### [Assigned task]
Please reproduce, exactly and in full, the lines running from the one that contains "1. [Unsupported &keyword 'process.parent.Ext.real.pid'" to the end of the entries.

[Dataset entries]
⁂

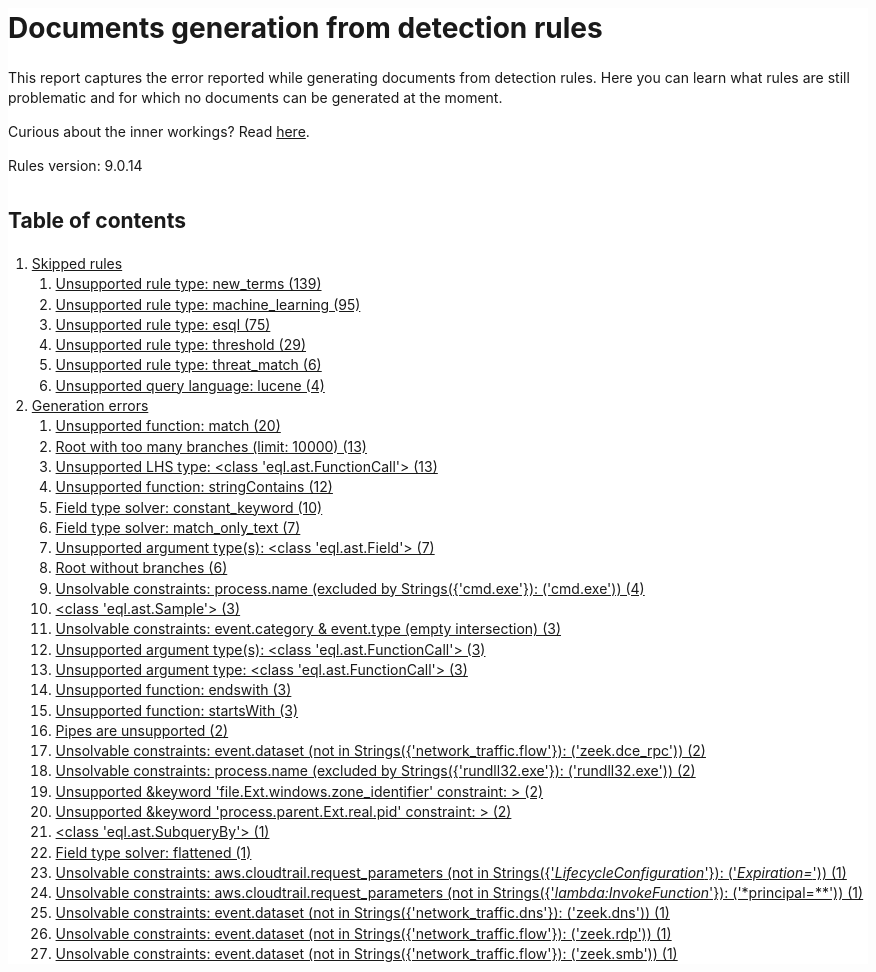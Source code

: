 # Documents generation from detection rules

This report captures the error reported while generating documents from detection rules. Here you
can learn what rules are still problematic and for which no documents can be generated at the moment.

Curious about the inner workings? Read [here](signals_generation.md).

Rules version: 9.0.14

## Table of contents
   1. [Skipped rules](#skipped-rules)
      1. [Unsupported rule type: new_terms (139)](#unsupported-rule-type-new_terms-139)
      1. [Unsupported rule type: machine_learning (95)](#unsupported-rule-type-machine_learning-95)
      1. [Unsupported rule type: esql (75)](#unsupported-rule-type-esql-75)
      1. [Unsupported rule type: threshold (29)](#unsupported-rule-type-threshold-29)
      1. [Unsupported rule type: threat_match (6)](#unsupported-rule-type-threat_match-6)
      1. [Unsupported query language: lucene (4)](#unsupported-query-language-lucene-4)
   1. [Generation errors](#generation-errors)
      1. [Unsupported function: match (20)](#unsupported-function-match-20)
      1. [Root with too many branches (limit: 10000) (13)](#root-with-too-many-branches-limit-10000-13)
      1. [Unsupported LHS type: <class 'eql.ast.FunctionCall'> (13)](#unsupported-lhs-type-class-eqlastfunctioncall-13)
      1. [Unsupported function: stringContains (12)](#unsupported-function-stringcontains-12)
      1. [Field type solver: constant_keyword (10)](#field-type-solver-constant_keyword-10)
      1. [Field type solver: match_only_text (7)](#field-type-solver-match_only_text-7)
      1. [Unsupported argument type(s): <class 'eql.ast.Field'> (7)](#unsupported-argument-types-class-eqlastfield-7)
      1. [Root without branches (6)](#root-without-branches-6)
      1. [Unsolvable constraints: process.name (excluded by Strings({'cmd.exe'}): ('cmd.exe')) (4)](#unsolvable-constraints-processname-excluded-by-stringscmdexe-cmdexe-4)
      1. [<class 'eql.ast.Sample'> (3)](#class-eqlastsample-3)
      1. [Unsolvable constraints: event.category & event.type (empty intersection) (3)](#unsolvable-constraints-eventcategory--eventtype-empty-intersection-3)
      1. [Unsupported argument type(s): <class 'eql.ast.FunctionCall'> (3)](#unsupported-argument-types-class-eqlastfunctioncall-3)
      1. [Unsupported argument type: <class 'eql.ast.FunctionCall'> (3)](#unsupported-argument-type-class-eqlastfunctioncall-3)
      1. [Unsupported function: endswith (3)](#unsupported-function-endswith-3)
      1. [Unsupported function: startsWith (3)](#unsupported-function-startswith-3)
      1. [Pipes are unsupported (2)](#pipes-are-unsupported-2)
      1. [Unsolvable constraints: event.dataset (not in Strings({'network_traffic.flow'}): ('zeek.dce_rpc')) (2)](#unsolvable-constraints-eventdataset-not-in-stringsnetwork_trafficflow-zeekdce_rpc-2)
      1. [Unsolvable constraints: process.name (excluded by Strings({'rundll32.exe'}): ('rundll32.exe')) (2)](#unsolvable-constraints-processname-excluded-by-stringsrundll32exe-rundll32exe-2)
      1. [Unsupported &keyword 'file.Ext.windows.zone_identifier' constraint: > (2)](#unsupported-keyword-fileextwindowszone_identifier-constraint--2)
      1. [Unsupported &keyword 'process.parent.Ext.real.pid' constraint: > (2)](#unsupported-keyword-processparentextrealpid-constraint--2)
      1. [<class 'eql.ast.SubqueryBy'> (1)](#class-eqlastsubqueryby-1)
      1. [Field type solver: flattened (1)](#field-type-solver-flattened-1)
      1. [Unsolvable constraints: aws.cloudtrail.request_parameters (not in Strings({'*LifecycleConfiguration*'}): ('*Expiration=*')) (1)](#unsolvable-constraints-awscloudtrailrequest_parameters-not-in-stringslifecycleconfiguration-expiration-1)
      1. [Unsolvable constraints: aws.cloudtrail.request_parameters (not in Strings({'*lambda:InvokeFunction*'}): ('*principal=**')) (1)](#unsolvable-constraints-awscloudtrailrequest_parameters-not-in-stringslambdainvokefunction-principal-1)
      1. [Unsolvable constraints: event.dataset (not in Strings({'network_traffic.dns'}): ('zeek.dns')) (1)](#unsolvable-constraints-eventdataset-not-in-stringsnetwork_trafficdns-zeekdns-1)
      1. [Unsolvable constraints: event.dataset (not in Strings({'network_traffic.flow'}): ('zeek.rdp')) (1)](#unsolvable-constraints-eventdataset-not-in-stringsnetwork_trafficflow-zeekrdp-1)
      1. [Unsolvable constraints: event.dataset (not in Strings({'network_traffic.flow'}): ('zeek.smb')) (1)](#unsolvable-constraints-eventdataset-not-in-stringsnetwork_trafficflow-zeeksmb-1)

⁂

### [Answer space]
      1. [Unsupported &keyword 'process.parent.Ext.real.pid' constraint: > (2)](#unsupported-keyword-processparentextrealpid-constraint--2)
      1. [<class 'eql.ast.SubqueryBy'> (1)](#class-eqlastsubqueryby-1)
      1. [Field type solver: flattened (1)](#field-type-solver-flattened-1)
      1. [Unsolvable constraints: aws.cloudtrail.request_parameters (not in Strings({'*LifecycleConfiguration*'}): ('*Expiration=*')) (1)](#unsolvable-constraints-awscloudtrailrequest_parameters-not-in-stringslifecycleconfiguration-expiration-1)
      1. [Unsolvable constraints: aws.cloudtrail.request_parameters (not in Strings({'*lambda:InvokeFunction*'}): ('*principal=**')) (1)](#unsolvable-constraints-awscloudtrailrequest_parameters-not-in-stringslambdainvokefunction-principal-1)
      1. [Unsolvable constraints: event.dataset (not in Strings({'network_traffic.dns'}): ('zeek.dns')) (1)](#unsolvable-constraints-eventdataset-not-in-stringsnetwork_trafficdns-zeekdns-1)
      1. [Unsolvable constraints: event.dataset (not in Strings({'network_traffic.flow'}): ('zeek.rdp')) (1)](#unsolvable-constraints-eventdataset-not-in-stringsnetwork_trafficflow-zeekrdp-1)
      1. [Unsolvable constraints: event.dataset (not in Strings({'network_traffic.flow'}): ('zeek.smb')) (1)](#unsolvable-constraints-eventdataset-not-in-stringsnetwork_trafficflow-zeeksmb-1)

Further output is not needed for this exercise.